RISC-V Bare Metal Programming Chapter 2: OpCodes Assemble!
The previous chapter of this tutorial went over the steps required to setup a RISC-V development environment to create a program that runs on a bare metal VirtIO board using QEMU. Even though the example program – which calculates the sum two integers – was written in RISC-V assembly, no prior knowledge was required to follow along. This chapter will dive into the details of RISC-V assembly language as well as expand on what exactly is happening at each step of the development. The topics covered in this chapter will include an overview of the RISC-V architecture, its assembly instructions, pseudo-instructions, and directives.

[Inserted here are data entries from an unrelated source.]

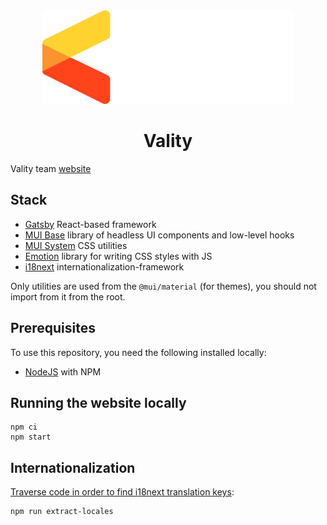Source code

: <div align="center">
  <img src="https://raw.githubusercontent.com/valitydev/vality.dev/master/src/assets/svg/logo.svg" height="150"/>
  <h1>Vality</h1>
</div>

Vality team [website](https://vality.dev)

## Stack

- [Gatsby](https://www.gatsbyjs.com) React-based framework
- [MUI Base](https://mui.com/base) library of headless UI components and low-level hooks
- [MUI System](https://mui.com/system) CSS utilities
- [Emotion](https://emotion.sh) library for writing CSS styles with JS
- [i18next](https://www.i18next.com) internationalization-framework

Only utilities are used from the `@mui/material` (for themes), you should not import from it from the root.

## Prerequisites

To use this repository, you need the following installed locally:

- [NodeJS](https://nodejs.org) with NPM

## Running the website locally

```shell
npm ci
npm start
```

## Internationalization

[Traverse code in order to find i18next translation keys](https://i18next-extract.netlify.app):

```shell
npm run extract-locales
```

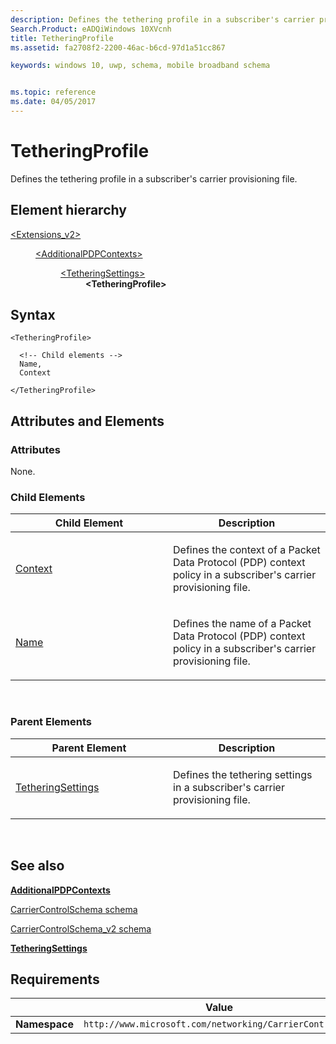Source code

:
 ```yaml
---
description: Defines the tethering profile in a subscriber's carrier provisioning file.
Search.Product: eADQiWindows 10XVcnh
title: TetheringProfile
ms.assetid: fa2708f2-2200-46ac-b6cd-97d1a51cc867

keywords: windows 10, uwp, schema, mobile broadband schema


ms.topic: reference
ms.date: 04/05/2017
---
```


# TetheringProfile


Defines the tethering profile in a subscriber's carrier provisioning file.

## Element hierarchy

<dl>
<dt><a href="element-extensions-v2.md">&lt;Extensions_v2&gt;</a></dt>
<dd>
<dl>
<dt><a href="element-additionalpdpcontexts.md">&lt;AdditionalPDPContexts&gt;</a></dt>
<dd>
<dl>
<dt><a href="element-tetheringsettings.md">&lt;TetheringSettings&gt;</a></dt>
<dd><b>&lt;TetheringProfile&gt;</b></dd>
</dl>
</dd>
</dl>
</dd>
</dl>

## Syntax

``` syntax
<TetheringProfile>

  <!-- Child elements -->
  Name,
  Context

</TetheringProfile>
```

## Attributes and Elements


### Attributes

None.

### Child Elements

<table>
<colgroup>
<col width="50%" />
<col width="50%" />
</colgroup>
<thead>
<tr class="header">
<th>Child Element</th>
<th>Description</th>
</tr>
</thead>
<tbody>
<tr class="odd">
<td><a href="element-1-context.md">Context</a> </td>
<td><p>Defines the context of a Packet Data Protocol (PDP) context policy in a subscriber's carrier provisioning file.</p></td>
</tr>
<tr class="even">
<td><a href="element-1-name.md">Name</a> </td>
<td><p>Defines the name of a Packet Data Protocol (PDP) context policy in a subscriber's carrier provisioning file.</p></td>
</tr>
</tbody>
</table>

 

### Parent Elements

<table>
<colgroup>
<col width="50%" />
<col width="50%" />
</colgroup>
<thead>
<tr class="header">
<th>Parent Element</th>
<th>Description</th>
</tr>
</thead>
<tbody>
<tr class="odd">
<td><a href="element-tetheringsettings.md">TetheringSettings</a> </td>
<td><p>Defines the tethering settings in a subscriber's carrier provisioning file.</p></td>
</tr>
</tbody>
</table>

 

## See also


[**AdditionalPDPContexts**](element-additionalpdpcontexts.md)

[CarrierControlSchema schema](../carriercontrolschema/schema-root.md)

[CarrierControlSchema\_v2 schema](schema-root.md)

[**TetheringSettings**](element-tetheringsettings.md)

## Requirements

|          | Value        |
|----------|--------------|
| **Namespace** | `http://www.microsoft.com/networking/CarrierControl/v2` |

 

 
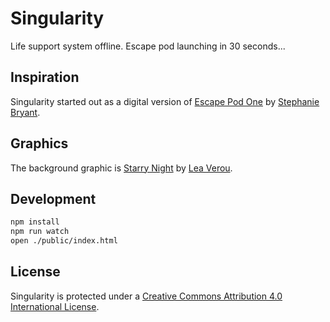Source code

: # Singularity #

Life support system offline. Escape pod launching in 30 seconds...

## Inspiration ##

Singularity started out as a digital version of [Escape Pod One][pod] by
[Stephanie Bryant][stephanie].

## Graphics ##

The background graphic is [Starry Night][night] by [Lea Verou][lea].

## Development ##

```bash
npm install
npm run watch
open ./public/index.html
```

## License ##

Singularity is protected under a [Creative Commons Attribution 4.0 International
License][cc].


[night]: http://lea.verou.me/css3patterns/#starry-night "Lea Verou (CSS Patterns Gallery): Starry Night"
[lea]: http://lea.verou.me/ "Lea Verou: Life on the bleeding edge (of web standards)"
[pod]: https://200wordrpg.github.io/2015/rpg/winner/2015/04/01/EscapePodOne.html "Stephanie Bryant (200 Word RPG): Escape Pod One"
[stephanie]: http://www.mortaine.com/blog/ "Stephanie Bryant: Mortaine's Blog"
[cc]: https://creativecommons.org/licenses/by/4.0/ "Creative Commons Attribution 4.0 International"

The following listing illustrates the assembly code of the add.s
program from the previous chapter:
1: .text
2: .global _start
3: _start:
4: li a0, 5
5: li a1, 4
6: add a0, a0, a1
7: stop: j stop
The code was changed a little to use a different set of registers. This program when assembled results in an object file which can then be linked to create the file that will be loaded onto the board. In this scenario, only the one object file is used, however, more complex programs may required more than one object file. The linker’s job is to put all of these files together into a single executable program.
This add.s
program is composed of one instruction (6), three pseudo-instructions (4 5, and 7), and two directives (1, 2). Moreover, the instructions and pseudo-instructions have operands comprised of either registers or immediates. Understanding each of these entities will help when creating more complex programs in RISC-V assembly.
RISC-V systems will have a base set of 32 registers x0-x31
. The x0
register is read-only with a value fixed to zero. The rest will have varying content. The application binary interface (ABI) prescribes conventions for the name and usage of the various registers. These are listed in the following table:
Register(s) | ABI Name(s) | Description | Saved by |
x0 | zero | Hard-wired zero | N/A |
x1 | ra | Function return address | Caller |
x2 | sp | Stack pointer | Callee |
x3 | gp | Global pointer | N/A |
x4 | tp | Thread pointer | N/A |
x5 | t0 | Temporary/alternate link register | Caller |
x6-x7 | t1-t2 | Temporary values | Caller |
x8 | s0/fp | Saved register/Frame pointer | Callee |
x9 | s1 | Saved register | Callee |
x10-x11 | a0-a1 | Function arguments/Return values | Caller |
x12-x17 | a2-a7 | Function arguments | Caller |
x18-x27 | s2-s11 | Saved registers | Callee |
x28-x31 | t3-t6 | Temporary values | Caller |
Registers can be referred by their ABI names or their actual names in assembly programs; the two are interchangeable.
When a function is invoked, it may modify the values of some of these registers. For this reason it is advisable to save the contents of those registers in memory in order to be able to restore them when the function completes. The ABI convention prescribes which party in a function call (the caller or the callee) is responsible for saving these values. This convention is described in the “Saved by” column of the table.
If a register is to be saved by the caller, its value should be stored in a frame of the stack, that was allocated for that purpose, prior to calling the function. This ensures that the values can be restored when the function returns. In general, it is a good idea to save all of the registers if the caller does not know which registers may be modified by the callee.
Registers to be saved by the callee only need to be saved to memory if the function uses those registers. Functions must not leave a trace, the state of the machine must be the same as it was prior to the function being invoked (with the exception of the desired function result).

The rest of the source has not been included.